I can hear my son from three houses away; the battle, it appears, rages on. He told me he was tearing his hair out.

“All she does is hang about the house, glued to her phone, listening to music or streaming films.”

Jack lets me in and we walk through into the lounge.

“How are you both today?”

“Fine.” Milly, my granddaughter, shrugs without turning around. My son cocks an I-told-you-so eyebrow and begins gathering paperwork from the kitchen table. It looks like a cuppa is out of the question. He’s off to work. Milly has her back to me, knees up to her chin and one of her ever-present white earphones dangling as she stares at something on the floor ahead of her.

Jack kisses my cheek on his way out and calls over to Milly: “Behave yourself for your gran today. Milly?”

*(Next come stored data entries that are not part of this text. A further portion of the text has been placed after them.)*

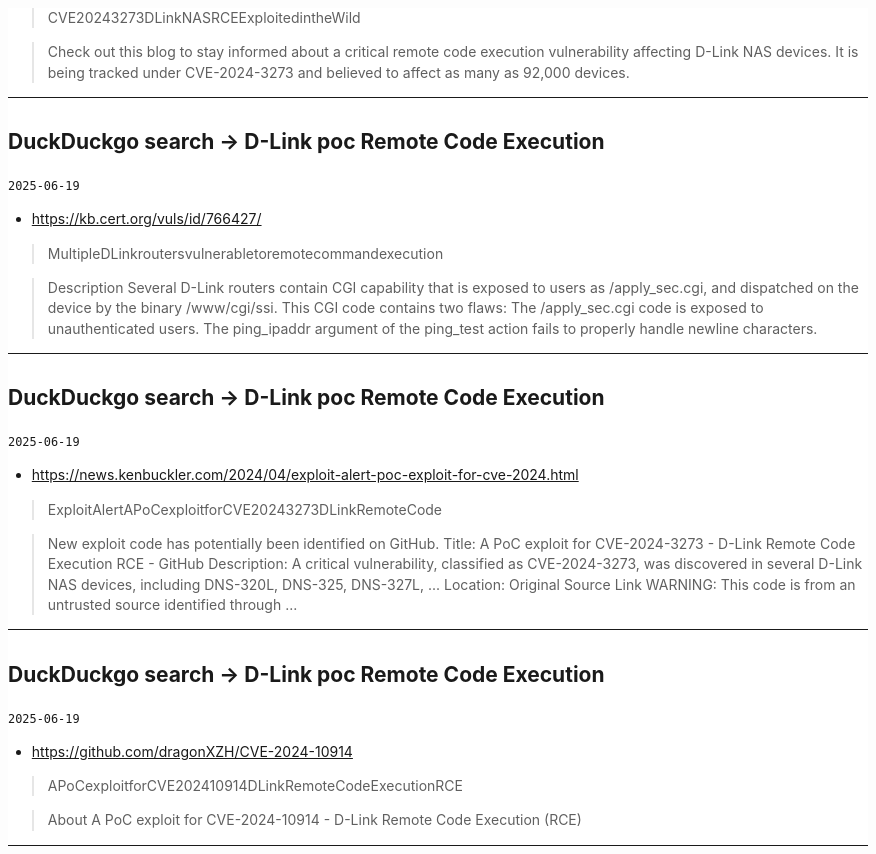 <blockquote>
 CVE20243273DLinkNASRCEExploitedintheWild
</blockquote>
<blockquote>
Check out this blog to stay informed about a critical remote code execution vulnerability affecting D-Link NAS devices. It is being tracked under CVE-2024-3273 and believed to affect as many as 92,000 devices.
</blockquote>

---

## DuckDuckgo search -> D-Link poc Remote Code Execution
`2025-06-19`

* https://kb.cert.org/vuls/id/766427/

<blockquote>
 MultipleDLinkroutersvulnerabletoremotecommandexecution
</blockquote>
<blockquote>
Description Several D-Link routers contain CGI capability that is exposed to users as /apply_sec.cgi, and dispatched on the device by the binary /www/cgi/ssi. This CGI code contains two flaws: The /apply_sec.cgi code is exposed to unauthenticated users. The ping_ipaddr argument of the ping_test action fails to properly handle newline characters.
</blockquote>

---

## DuckDuckgo search -> D-Link poc Remote Code Execution
`2025-06-19`

* https://news.kenbuckler.com/2024/04/exploit-alert-poc-exploit-for-cve-2024.html

<blockquote>
 ExploitAlertAPoCexploitforCVE20243273DLinkRemoteCode
</blockquote>
<blockquote>
New exploit code has potentially been identified on GitHub. Title: A PoC exploit for CVE-2024-3273 - D-Link Remote Code Execution RCE - GitHub Description: A critical vulnerability, classified as CVE-2024-3273, was discovered in several D-Link NAS devices, including DNS-320L, DNS-325, DNS-327L, ... Location: Original Source Link WARNING: This code is from an untrusted source identified through ...
</blockquote>

---

## DuckDuckgo search -> D-Link poc Remote Code Execution
`2025-06-19`

* https://github.com/dragonXZH/CVE-2024-10914

<blockquote>
 APoCexploitforCVE202410914DLinkRemoteCodeExecutionRCE
</blockquote>
<blockquote>
About A PoC exploit for CVE-2024-10914 - D-Link Remote Code Execution (RCE)
</blockquote>

---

“He treats me like I’m six,” Milly mumbles. “What am I supposed do? How’s all this going to help my future? He gets to go off to London and I’m stuck with all these books or being taken out for the day as though I still wearing my hair in bunches.”

For a few moments, the house falls silent save for the quiet chatter of sparrows, starlings and the occasional chorus of pigeons not wanting to be outdone. The spell is broken as Milly leaps forward. Her mobile phone screen lights up heralding a friend’s message, I suppose. I hadn’t been sure about Milly having a phone. It wasn’t just the cliché of ‘we didn’t have those when I was her age’. More, it was the wrong kind of attention she might receive that I had been concerned about. Did Jack know who she was talking to? Milly’s fingertips fly over the on-screen keyboard. I can’t see her expression. Is this good news or bad?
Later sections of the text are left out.